Select every line below containing the word "three".

Stored data entries:
====================

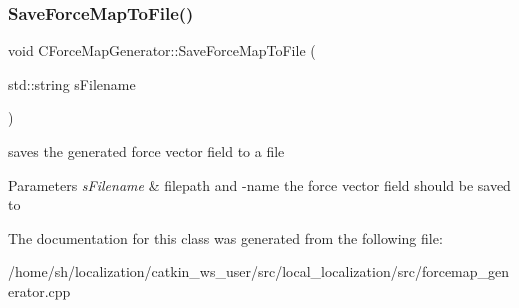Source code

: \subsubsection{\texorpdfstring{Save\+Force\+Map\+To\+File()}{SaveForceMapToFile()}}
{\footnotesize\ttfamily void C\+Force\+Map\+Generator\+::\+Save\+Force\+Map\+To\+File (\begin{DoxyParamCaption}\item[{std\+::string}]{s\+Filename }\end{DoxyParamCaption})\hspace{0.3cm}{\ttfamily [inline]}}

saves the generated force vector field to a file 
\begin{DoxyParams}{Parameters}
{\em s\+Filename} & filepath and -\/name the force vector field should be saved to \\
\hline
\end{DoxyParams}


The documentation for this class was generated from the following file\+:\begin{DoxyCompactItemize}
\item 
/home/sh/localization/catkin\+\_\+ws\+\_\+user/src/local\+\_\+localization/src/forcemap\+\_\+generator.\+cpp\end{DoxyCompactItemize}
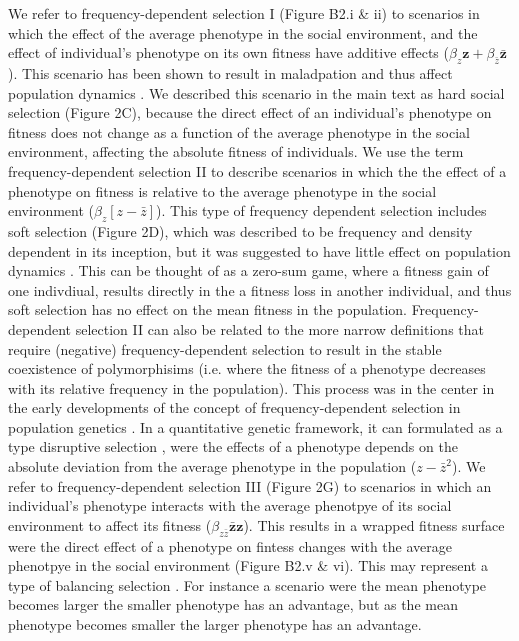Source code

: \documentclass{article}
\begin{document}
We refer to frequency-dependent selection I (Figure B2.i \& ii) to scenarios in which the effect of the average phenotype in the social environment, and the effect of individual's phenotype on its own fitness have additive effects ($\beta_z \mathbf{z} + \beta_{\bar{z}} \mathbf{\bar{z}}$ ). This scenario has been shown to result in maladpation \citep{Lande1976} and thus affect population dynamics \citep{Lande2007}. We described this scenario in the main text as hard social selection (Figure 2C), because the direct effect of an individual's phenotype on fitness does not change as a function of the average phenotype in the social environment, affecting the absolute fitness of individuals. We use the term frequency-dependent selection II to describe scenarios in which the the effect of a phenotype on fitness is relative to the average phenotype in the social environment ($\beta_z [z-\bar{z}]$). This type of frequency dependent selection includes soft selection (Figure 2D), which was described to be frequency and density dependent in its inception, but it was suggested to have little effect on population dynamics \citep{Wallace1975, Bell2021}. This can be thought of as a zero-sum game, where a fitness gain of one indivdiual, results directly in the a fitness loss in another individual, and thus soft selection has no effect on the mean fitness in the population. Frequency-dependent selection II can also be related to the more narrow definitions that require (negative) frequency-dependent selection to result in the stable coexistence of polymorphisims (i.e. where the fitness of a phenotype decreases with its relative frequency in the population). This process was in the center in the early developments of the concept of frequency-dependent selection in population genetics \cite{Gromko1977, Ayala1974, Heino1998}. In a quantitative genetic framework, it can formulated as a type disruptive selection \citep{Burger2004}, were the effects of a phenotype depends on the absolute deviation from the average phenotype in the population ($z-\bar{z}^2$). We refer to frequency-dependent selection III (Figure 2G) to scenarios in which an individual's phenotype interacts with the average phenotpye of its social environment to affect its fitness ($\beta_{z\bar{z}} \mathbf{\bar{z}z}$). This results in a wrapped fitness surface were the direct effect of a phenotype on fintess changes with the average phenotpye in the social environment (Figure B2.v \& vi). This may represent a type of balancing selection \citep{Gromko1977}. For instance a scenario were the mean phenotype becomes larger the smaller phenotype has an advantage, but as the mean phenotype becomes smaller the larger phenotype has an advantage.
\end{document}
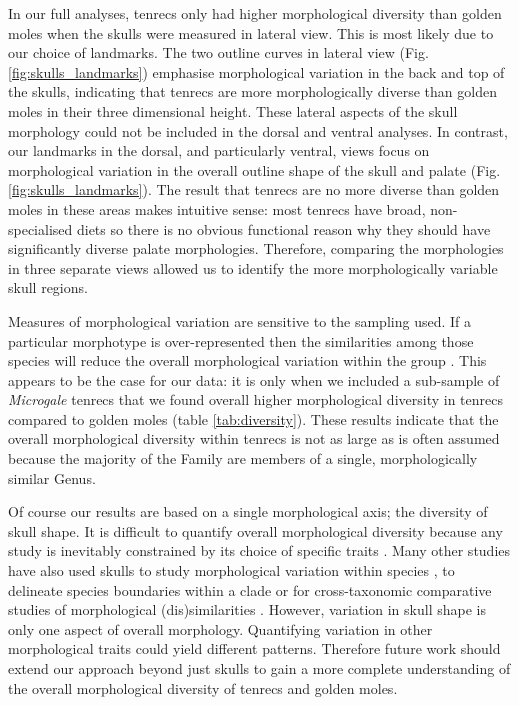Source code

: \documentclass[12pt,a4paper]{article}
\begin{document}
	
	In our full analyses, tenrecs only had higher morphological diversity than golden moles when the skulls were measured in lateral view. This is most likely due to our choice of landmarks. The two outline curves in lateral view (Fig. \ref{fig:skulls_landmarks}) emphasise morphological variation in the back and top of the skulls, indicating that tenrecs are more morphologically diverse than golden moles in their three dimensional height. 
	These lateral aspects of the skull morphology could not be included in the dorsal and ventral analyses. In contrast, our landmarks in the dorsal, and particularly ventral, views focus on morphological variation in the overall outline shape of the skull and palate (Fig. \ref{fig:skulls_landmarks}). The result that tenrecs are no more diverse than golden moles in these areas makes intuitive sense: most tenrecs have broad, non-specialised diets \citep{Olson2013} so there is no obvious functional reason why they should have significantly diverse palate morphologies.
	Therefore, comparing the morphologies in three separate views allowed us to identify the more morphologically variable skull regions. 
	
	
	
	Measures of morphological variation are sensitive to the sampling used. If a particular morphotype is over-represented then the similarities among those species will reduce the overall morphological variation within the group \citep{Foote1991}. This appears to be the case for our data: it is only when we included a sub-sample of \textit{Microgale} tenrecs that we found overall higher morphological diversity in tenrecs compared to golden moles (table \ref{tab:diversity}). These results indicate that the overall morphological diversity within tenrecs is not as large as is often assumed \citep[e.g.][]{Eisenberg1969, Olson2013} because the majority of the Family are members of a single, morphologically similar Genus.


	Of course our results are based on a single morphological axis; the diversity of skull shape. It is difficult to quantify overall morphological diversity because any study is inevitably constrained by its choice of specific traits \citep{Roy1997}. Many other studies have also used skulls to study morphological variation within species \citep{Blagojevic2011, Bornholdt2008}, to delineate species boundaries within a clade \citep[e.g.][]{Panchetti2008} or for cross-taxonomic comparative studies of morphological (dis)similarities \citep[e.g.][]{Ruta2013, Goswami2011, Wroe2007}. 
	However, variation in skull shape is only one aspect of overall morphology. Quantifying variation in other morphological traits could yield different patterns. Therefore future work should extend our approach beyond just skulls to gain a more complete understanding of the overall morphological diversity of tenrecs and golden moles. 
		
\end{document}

====================

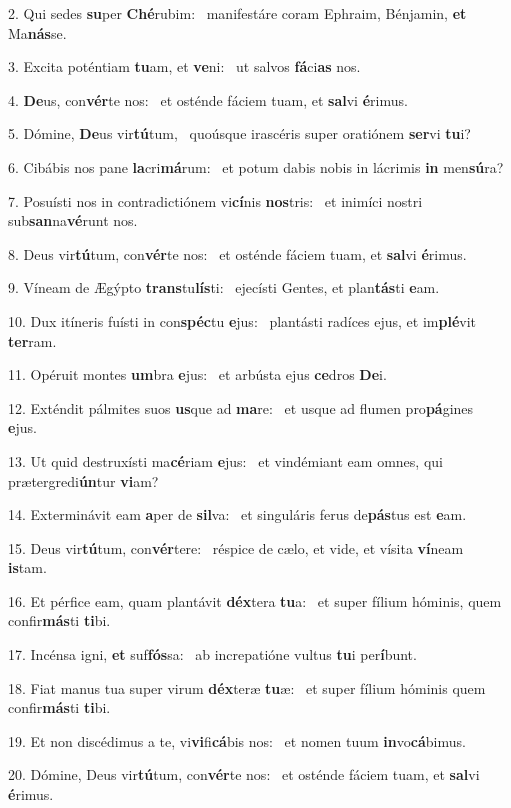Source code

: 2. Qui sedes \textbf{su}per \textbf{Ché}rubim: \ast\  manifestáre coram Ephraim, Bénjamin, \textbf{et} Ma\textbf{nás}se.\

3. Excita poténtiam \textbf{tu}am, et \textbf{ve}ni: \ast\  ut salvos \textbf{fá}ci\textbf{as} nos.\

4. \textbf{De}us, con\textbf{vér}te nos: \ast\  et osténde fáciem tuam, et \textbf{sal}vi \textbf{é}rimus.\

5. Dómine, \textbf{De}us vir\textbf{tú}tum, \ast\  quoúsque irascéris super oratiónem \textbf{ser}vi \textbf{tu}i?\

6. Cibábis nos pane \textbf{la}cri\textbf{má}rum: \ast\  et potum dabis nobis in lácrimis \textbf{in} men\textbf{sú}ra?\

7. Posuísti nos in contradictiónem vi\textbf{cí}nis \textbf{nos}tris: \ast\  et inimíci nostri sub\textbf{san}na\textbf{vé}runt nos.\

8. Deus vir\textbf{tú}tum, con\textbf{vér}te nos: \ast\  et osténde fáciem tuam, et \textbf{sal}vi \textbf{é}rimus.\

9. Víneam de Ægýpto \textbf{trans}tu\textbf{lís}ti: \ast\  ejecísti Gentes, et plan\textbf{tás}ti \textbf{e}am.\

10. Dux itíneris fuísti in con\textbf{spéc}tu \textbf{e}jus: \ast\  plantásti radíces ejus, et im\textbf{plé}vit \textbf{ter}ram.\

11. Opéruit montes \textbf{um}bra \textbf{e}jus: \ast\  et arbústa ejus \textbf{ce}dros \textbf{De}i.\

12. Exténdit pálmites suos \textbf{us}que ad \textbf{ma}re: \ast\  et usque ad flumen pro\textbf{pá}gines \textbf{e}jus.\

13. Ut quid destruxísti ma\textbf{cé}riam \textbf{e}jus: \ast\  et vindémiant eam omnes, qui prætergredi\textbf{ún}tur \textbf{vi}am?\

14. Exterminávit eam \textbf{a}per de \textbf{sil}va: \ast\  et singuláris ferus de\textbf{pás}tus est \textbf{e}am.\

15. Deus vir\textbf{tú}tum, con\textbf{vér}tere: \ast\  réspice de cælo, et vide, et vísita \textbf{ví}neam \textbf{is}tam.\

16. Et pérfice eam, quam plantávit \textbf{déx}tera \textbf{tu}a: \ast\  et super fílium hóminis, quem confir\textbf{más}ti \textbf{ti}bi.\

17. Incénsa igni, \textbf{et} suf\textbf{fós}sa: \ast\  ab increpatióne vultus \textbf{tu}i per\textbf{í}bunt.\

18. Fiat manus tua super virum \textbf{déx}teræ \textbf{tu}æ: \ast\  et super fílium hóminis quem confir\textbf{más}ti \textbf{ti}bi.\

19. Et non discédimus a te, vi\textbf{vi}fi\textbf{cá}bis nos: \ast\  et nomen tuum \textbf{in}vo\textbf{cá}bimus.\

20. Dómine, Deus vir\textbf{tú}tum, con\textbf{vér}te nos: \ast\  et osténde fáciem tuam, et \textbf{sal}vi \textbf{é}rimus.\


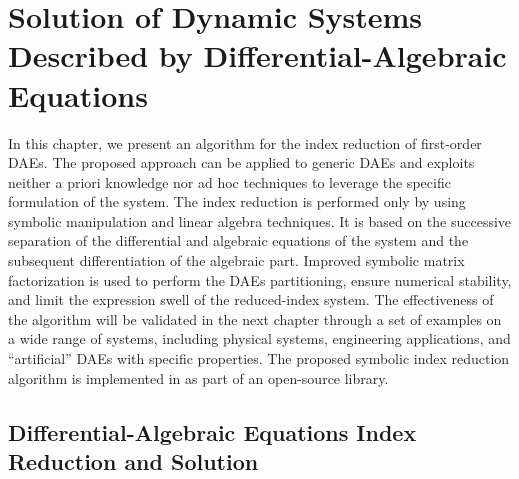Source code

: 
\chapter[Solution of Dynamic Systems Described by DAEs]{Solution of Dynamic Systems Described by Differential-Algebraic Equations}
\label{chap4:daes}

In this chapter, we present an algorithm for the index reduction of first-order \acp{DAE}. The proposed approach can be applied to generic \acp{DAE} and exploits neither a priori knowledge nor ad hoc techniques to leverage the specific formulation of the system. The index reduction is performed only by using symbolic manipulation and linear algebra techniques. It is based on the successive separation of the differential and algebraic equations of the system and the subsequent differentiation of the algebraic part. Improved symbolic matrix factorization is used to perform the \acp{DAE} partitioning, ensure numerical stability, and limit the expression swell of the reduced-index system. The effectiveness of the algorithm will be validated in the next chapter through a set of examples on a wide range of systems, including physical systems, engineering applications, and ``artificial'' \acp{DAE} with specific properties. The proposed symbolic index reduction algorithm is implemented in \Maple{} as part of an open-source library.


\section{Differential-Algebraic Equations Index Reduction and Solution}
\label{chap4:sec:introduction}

====================

* Result of the exercise:
	In our full analyses, tenrecs only had higher morphological diversity than golden moles when the skulls were measured in lateral view. This is most likely due to our choice of landmarks. The two outline curves in lateral view (Fig. \ref{fig:skulls_landmarks}) emphasise morphological variation in the back and top of the skulls, indicating that tenrecs are more morphologically diverse than golden moles in their three dimensional height. 
	Therefore, comparing the morphologies in three separate views allowed us to identify the more morphologically variable skull regions. 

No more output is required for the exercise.